What the exercise asks
Restate the entries below verbatim.

Saved entries
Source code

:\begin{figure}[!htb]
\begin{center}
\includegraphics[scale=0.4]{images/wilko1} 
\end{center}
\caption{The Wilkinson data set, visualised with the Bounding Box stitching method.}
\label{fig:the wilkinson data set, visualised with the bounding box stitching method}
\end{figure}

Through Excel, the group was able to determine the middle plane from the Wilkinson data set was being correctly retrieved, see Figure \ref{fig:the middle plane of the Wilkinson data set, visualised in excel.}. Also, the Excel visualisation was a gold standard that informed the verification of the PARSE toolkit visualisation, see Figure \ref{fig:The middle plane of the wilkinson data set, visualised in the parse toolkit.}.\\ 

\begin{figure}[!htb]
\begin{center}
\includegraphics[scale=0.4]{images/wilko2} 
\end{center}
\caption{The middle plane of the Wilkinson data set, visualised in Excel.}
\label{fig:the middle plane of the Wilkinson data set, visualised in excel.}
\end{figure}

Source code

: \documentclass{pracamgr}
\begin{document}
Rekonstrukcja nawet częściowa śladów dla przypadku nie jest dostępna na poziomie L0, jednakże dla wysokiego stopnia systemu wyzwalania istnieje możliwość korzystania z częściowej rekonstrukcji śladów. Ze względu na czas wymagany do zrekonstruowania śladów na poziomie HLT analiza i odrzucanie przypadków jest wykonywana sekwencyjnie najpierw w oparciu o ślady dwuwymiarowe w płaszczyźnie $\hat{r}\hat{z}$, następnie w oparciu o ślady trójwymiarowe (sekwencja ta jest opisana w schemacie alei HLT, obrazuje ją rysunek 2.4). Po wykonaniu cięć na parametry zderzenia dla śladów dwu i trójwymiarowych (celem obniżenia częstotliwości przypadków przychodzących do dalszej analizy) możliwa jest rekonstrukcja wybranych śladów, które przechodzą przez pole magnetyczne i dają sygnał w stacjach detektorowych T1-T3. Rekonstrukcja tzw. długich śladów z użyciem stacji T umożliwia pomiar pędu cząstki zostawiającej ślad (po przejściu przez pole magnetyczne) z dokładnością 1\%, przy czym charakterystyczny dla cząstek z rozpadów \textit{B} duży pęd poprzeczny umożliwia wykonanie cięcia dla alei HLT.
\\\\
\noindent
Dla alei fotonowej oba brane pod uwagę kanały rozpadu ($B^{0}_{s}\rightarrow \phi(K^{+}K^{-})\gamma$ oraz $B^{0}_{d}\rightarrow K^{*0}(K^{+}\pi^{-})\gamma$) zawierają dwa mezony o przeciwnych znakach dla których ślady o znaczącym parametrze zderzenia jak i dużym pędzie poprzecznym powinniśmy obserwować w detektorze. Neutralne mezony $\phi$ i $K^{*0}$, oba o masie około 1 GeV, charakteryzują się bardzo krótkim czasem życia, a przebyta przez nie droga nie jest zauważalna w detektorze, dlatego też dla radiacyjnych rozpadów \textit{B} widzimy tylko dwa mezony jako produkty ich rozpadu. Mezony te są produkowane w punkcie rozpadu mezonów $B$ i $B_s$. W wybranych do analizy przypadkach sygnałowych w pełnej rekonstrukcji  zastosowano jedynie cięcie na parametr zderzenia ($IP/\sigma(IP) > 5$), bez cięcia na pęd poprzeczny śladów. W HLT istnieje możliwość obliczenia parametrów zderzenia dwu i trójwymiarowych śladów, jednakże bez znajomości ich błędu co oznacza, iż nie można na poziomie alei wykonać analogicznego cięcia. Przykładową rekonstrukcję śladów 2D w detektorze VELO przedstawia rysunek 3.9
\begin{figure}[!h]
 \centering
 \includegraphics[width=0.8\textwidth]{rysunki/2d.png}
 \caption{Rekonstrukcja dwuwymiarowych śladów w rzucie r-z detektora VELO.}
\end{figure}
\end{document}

Solution to the exercise
Source code

:\begin{figure}[!htb]
\begin{center}
\includegraphics[scale=0.4]{images/wilko1} 
\end{center}
\caption{The Wilkinson data set, visualised with the Bounding Box stitching method.}
\label{fig:the wilkinson data set, visualised with the bounding box stitching method}
\end{figure}

Through Excel, the group was able to determine the middle plane from the Wilkinson data set was being correctly retrieved, see Figure \ref{fig:the middle plane of the Wilkinson data set, visualised in excel.}. Also, the Excel visualisation was a gold standard that informed the verification of the PARSE toolkit visualisation, see Figure \ref{fig:The middle plane of the wilkinson data set, visualised in the parse toolkit.}.\\ 

\begin{figure}[!htb]
\begin{center}
\includegraphics[scale=0.4]{images/wilko2} 
\end{center}
\caption{The middle plane of the Wilkinson data set, visualised in Excel.}
\label{fig:the middle plane of the Wilkinson data set, visualised in excel.}
\end{figure}

Source code

: \documentclass{pracamgr}
\begin{document}
Rekonstrukcja nawet częściowa śladów dla przypadku nie jest dostępna na poziomie L0, jednakże dla wysokiego stopnia systemu wyzwalania istnieje możliwość korzystania z częściowej rekonstrukcji śladów. Ze względu na czas wymagany do zrekonstruowania śladów na poziomie HLT analiza i odrzucanie przypadków jest wykonywana sekwencyjnie najpierw w oparciu o ślady dwuwymiarowe w płaszczyźnie $\hat{r}\hat{z}$, następnie w oparciu o ślady trójwymiarowe (sekwencja ta jest opisana w schemacie alei HLT, obrazuje ją rysunek 2.4). Po wykonaniu cięć na parametry zderzenia dla śladów dwu i trójwymiarowych (celem obniżenia częstotliwości przypadków przychodzących do dalszej analizy) możliwa jest rekonstrukcja wybranych śladów, które przechodzą przez pole magnetyczne i dają sygnał w stacjach detektorowych T1-T3. Rekonstrukcja tzw. długich śladów z użyciem stacji T umożliwia pomiar pędu cząstki zostawiającej ślad (po przejściu przez pole magnetyczne) z dokładnością 1\%, przy czym charakterystyczny dla cząstek z rozpadów \textit{B} duży pęd poprzeczny umożliwia wykonanie cięcia dla alei HLT.
\\\\
\noindent
Dla alei fotonowej oba brane pod uwagę kanały rozpadu ($B^{0}_{s}\rightarrow \phi(K^{+}K^{-})\gamma$ oraz $B^{0}_{d}\rightarrow K^{*0}(K^{+}\pi^{-})\gamma$) zawierają dwa mezony o przeciwnych znakach dla których ślady o znaczącym parametrze zderzenia jak i dużym pędzie poprzecznym powinniśmy obserwować w detektorze. Neutralne mezony $\phi$ i $K^{*0}$, oba o masie około 1 GeV, charakteryzują się bardzo krótkim czasem życia, a przebyta przez nie droga nie jest zauważalna w detektorze, dlatego też dla radiacyjnych rozpadów \textit{B} widzimy tylko dwa mezony jako produkty ich rozpadu. Mezony te są produkowane w punkcie rozpadu mezonów $B$ i $B_s$. W wybranych do analizy przypadkach sygnałowych w pełnej rekonstrukcji  zastosowano jedynie cięcie na parametr zderzenia ($IP/\sigma(IP) > 5$), bez cięcia na pęd poprzeczny śladów. W HLT istnieje możliwość obliczenia parametrów zderzenia dwu i trójwymiarowych śladów, jednakże bez znajomości ich błędu co oznacza, iż nie można na poziomie alei wykonać analogicznego cięcia. Przykładową rekonstrukcję śladów 2D w detektorze VELO przedstawia rysunek 3.9
\begin{figure}[!h]
 \centering
 \includegraphics[width=0.8\textwidth]{rysunki/2d.png}
 \caption{Rekonstrukcja dwuwymiarowych śladów w rzucie r-z detektora VELO.}
\end{figure}
\end{document}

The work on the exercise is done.